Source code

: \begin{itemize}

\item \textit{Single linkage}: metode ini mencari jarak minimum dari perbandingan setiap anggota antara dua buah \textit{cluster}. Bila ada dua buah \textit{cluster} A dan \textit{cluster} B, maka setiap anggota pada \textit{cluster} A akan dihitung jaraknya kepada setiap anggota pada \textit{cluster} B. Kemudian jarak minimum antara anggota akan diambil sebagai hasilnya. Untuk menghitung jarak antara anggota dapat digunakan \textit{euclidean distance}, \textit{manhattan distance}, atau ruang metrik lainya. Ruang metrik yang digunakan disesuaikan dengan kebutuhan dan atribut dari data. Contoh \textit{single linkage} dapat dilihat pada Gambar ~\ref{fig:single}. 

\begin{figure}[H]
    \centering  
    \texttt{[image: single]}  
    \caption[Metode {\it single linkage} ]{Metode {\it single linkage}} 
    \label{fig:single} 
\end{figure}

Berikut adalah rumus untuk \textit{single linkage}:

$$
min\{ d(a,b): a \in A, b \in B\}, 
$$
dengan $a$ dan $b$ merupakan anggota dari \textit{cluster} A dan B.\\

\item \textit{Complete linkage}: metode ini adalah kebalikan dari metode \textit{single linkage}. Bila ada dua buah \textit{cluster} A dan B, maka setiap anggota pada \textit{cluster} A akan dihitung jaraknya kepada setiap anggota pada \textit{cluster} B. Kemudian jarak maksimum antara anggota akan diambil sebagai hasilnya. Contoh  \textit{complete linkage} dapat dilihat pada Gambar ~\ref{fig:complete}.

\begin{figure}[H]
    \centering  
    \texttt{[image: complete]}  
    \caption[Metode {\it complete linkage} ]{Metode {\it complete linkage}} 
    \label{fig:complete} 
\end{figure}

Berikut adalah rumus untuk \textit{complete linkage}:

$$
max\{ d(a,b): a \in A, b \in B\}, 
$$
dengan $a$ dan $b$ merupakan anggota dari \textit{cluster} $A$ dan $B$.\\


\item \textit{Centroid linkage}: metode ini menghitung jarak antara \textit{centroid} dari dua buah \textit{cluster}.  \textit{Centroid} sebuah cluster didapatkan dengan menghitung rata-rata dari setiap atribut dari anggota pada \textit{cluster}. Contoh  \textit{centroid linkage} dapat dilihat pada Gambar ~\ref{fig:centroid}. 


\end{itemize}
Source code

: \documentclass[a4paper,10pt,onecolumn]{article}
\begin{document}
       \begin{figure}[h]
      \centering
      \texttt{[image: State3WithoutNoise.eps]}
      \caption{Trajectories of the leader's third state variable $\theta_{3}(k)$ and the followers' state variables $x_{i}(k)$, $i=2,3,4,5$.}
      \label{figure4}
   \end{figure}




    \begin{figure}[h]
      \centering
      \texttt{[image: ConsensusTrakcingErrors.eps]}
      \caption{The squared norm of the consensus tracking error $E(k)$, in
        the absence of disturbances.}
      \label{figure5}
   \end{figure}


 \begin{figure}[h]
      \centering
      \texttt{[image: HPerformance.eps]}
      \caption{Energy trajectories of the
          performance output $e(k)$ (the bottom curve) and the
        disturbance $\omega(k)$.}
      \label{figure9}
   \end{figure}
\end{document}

━━━━━━━━━━

_What the exercise asks_. Out of the records above, pull each line containing the word "merupakan".

_Your solution_.
dengan $a$ dan $b$ merupakan anggota dari \textit{cluster} A dan B.\\
dengan $a$ dan $b$ merupakan anggota dari \textit{cluster} $A$ dan $B$.\\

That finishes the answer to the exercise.